[Plain-text document sources]
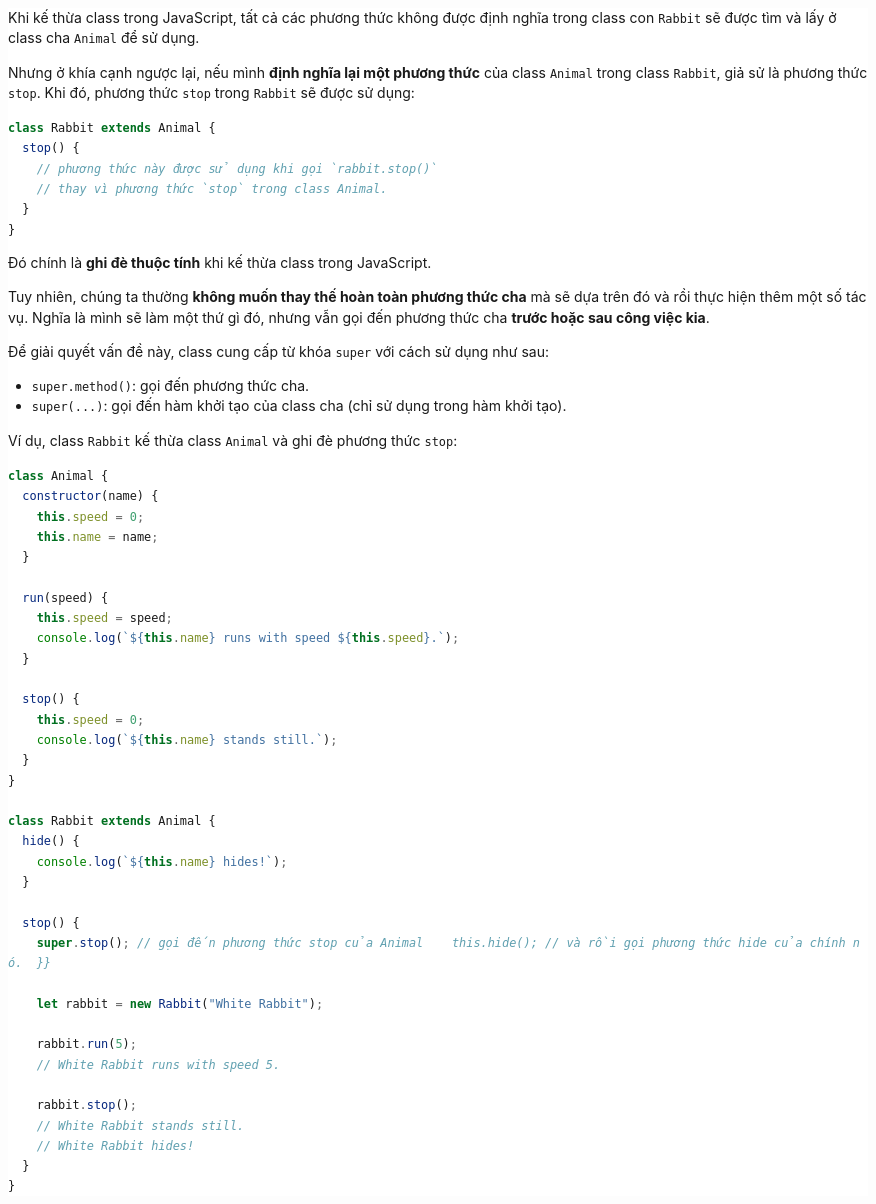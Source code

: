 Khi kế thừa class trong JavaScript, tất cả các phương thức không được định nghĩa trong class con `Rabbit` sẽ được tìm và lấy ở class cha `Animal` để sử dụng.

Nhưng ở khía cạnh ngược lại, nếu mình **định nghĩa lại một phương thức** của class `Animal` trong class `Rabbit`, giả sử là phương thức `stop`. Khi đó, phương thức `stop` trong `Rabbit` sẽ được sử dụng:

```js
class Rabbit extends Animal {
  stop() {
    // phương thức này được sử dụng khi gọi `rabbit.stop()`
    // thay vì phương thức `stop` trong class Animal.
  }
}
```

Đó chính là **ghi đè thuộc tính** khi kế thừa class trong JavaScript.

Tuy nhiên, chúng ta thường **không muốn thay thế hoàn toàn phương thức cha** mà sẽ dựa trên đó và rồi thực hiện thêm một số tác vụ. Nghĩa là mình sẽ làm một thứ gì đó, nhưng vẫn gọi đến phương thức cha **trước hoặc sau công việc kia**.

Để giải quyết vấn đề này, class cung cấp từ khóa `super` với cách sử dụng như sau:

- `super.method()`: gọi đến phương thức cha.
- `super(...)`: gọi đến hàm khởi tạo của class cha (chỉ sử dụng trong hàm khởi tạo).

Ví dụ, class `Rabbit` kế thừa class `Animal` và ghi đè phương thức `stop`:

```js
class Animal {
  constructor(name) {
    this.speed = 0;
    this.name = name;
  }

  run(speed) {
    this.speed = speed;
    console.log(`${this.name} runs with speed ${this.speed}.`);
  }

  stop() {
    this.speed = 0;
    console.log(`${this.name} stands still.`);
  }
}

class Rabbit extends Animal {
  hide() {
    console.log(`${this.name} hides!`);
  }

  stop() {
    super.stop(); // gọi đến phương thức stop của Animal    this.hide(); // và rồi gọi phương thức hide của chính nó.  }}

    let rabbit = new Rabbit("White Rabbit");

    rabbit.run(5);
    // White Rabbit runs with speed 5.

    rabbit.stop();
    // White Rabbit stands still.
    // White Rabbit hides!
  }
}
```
---
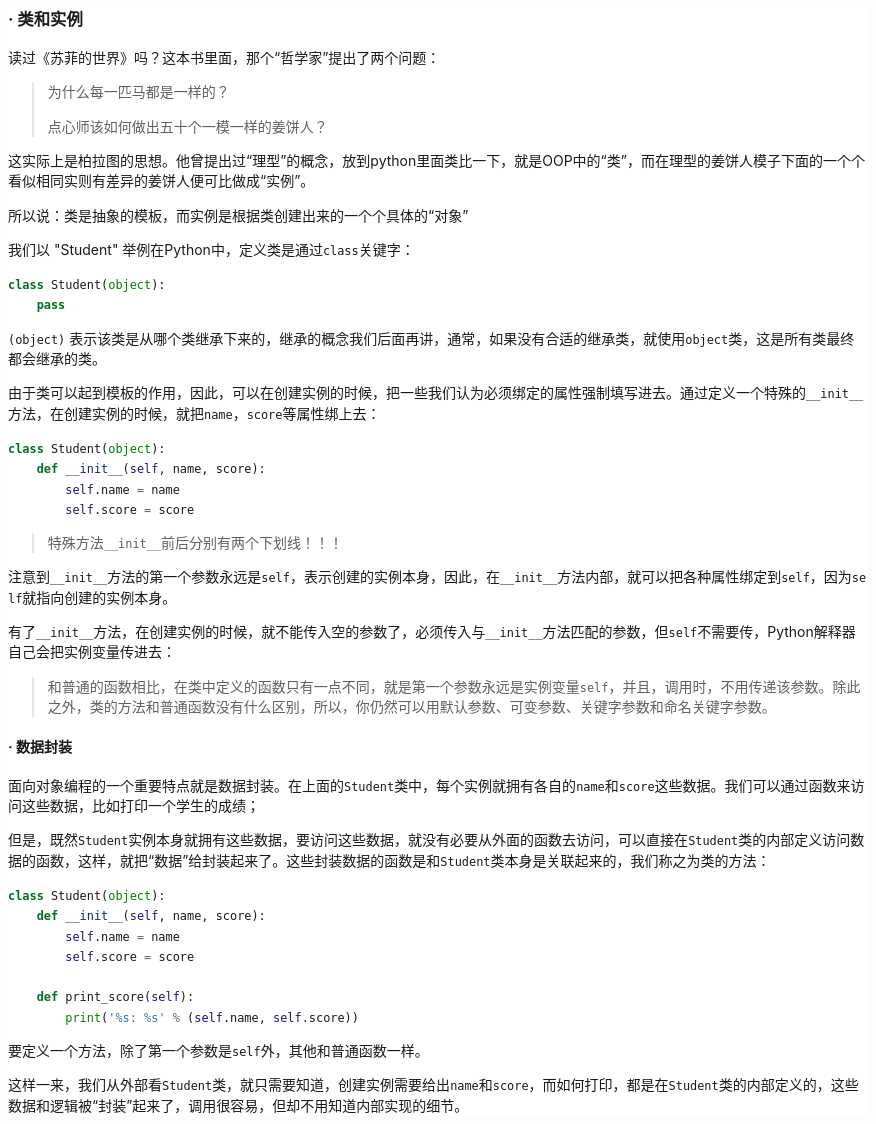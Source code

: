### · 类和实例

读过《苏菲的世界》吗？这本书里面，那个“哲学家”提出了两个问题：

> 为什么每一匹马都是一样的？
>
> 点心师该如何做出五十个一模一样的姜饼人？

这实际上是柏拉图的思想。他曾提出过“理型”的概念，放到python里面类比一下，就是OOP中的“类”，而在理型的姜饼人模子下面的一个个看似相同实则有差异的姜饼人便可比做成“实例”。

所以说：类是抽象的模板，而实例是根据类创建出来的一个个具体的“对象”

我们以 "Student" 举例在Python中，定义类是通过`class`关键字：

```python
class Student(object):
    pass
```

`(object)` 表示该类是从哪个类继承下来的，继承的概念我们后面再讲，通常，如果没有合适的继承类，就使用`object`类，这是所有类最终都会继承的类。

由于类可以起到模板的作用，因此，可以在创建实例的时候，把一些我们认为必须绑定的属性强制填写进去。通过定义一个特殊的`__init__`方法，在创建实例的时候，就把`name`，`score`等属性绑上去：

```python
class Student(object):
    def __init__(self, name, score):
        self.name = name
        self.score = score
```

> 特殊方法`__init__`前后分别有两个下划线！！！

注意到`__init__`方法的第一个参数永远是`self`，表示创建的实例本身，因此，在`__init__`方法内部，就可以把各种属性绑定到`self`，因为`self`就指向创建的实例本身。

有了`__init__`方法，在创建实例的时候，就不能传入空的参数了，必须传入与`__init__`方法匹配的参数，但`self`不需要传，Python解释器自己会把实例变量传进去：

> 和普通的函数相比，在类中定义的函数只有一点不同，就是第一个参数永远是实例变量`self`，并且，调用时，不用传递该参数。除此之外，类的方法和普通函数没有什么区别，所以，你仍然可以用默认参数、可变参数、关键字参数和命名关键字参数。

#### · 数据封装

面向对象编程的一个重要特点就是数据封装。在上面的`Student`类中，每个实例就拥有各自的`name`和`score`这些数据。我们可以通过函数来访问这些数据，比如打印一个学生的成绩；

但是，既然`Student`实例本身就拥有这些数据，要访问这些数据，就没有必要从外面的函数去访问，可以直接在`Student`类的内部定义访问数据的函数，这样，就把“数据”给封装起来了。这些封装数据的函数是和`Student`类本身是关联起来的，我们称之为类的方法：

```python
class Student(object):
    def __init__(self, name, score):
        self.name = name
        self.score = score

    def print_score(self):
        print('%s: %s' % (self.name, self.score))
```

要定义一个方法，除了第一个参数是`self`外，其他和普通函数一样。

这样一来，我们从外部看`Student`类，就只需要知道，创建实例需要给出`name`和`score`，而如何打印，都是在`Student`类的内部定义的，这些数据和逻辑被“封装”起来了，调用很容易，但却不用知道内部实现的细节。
* * *
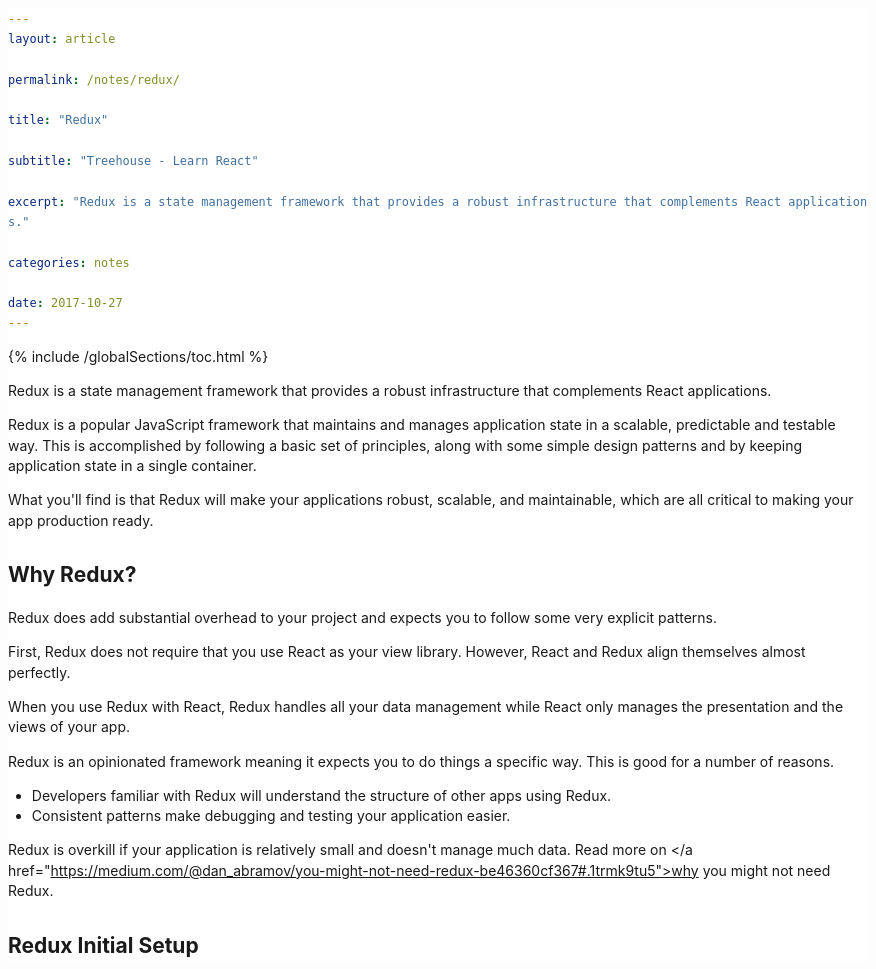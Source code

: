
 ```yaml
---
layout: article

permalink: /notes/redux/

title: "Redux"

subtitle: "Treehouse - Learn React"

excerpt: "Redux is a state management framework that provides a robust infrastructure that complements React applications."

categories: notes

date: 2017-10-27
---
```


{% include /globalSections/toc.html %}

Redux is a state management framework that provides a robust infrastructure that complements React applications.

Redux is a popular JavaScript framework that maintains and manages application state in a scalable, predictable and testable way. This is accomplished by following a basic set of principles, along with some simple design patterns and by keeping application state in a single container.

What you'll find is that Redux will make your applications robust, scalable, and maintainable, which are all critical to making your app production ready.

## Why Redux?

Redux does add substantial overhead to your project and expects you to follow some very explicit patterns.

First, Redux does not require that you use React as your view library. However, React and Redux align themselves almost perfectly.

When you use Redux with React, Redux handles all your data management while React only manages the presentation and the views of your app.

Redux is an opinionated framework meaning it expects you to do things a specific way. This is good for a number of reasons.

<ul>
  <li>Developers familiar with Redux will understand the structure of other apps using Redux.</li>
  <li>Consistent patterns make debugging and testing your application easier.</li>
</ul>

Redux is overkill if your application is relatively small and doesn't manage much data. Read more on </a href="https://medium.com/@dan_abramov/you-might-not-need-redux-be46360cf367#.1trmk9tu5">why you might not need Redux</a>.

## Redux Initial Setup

**Work to be completed:** Your answer should be all lines from the data that contain "hides".

**Exercise answer:**
    console.log(`${this.name} hides!`);
    // White Rabbit hides!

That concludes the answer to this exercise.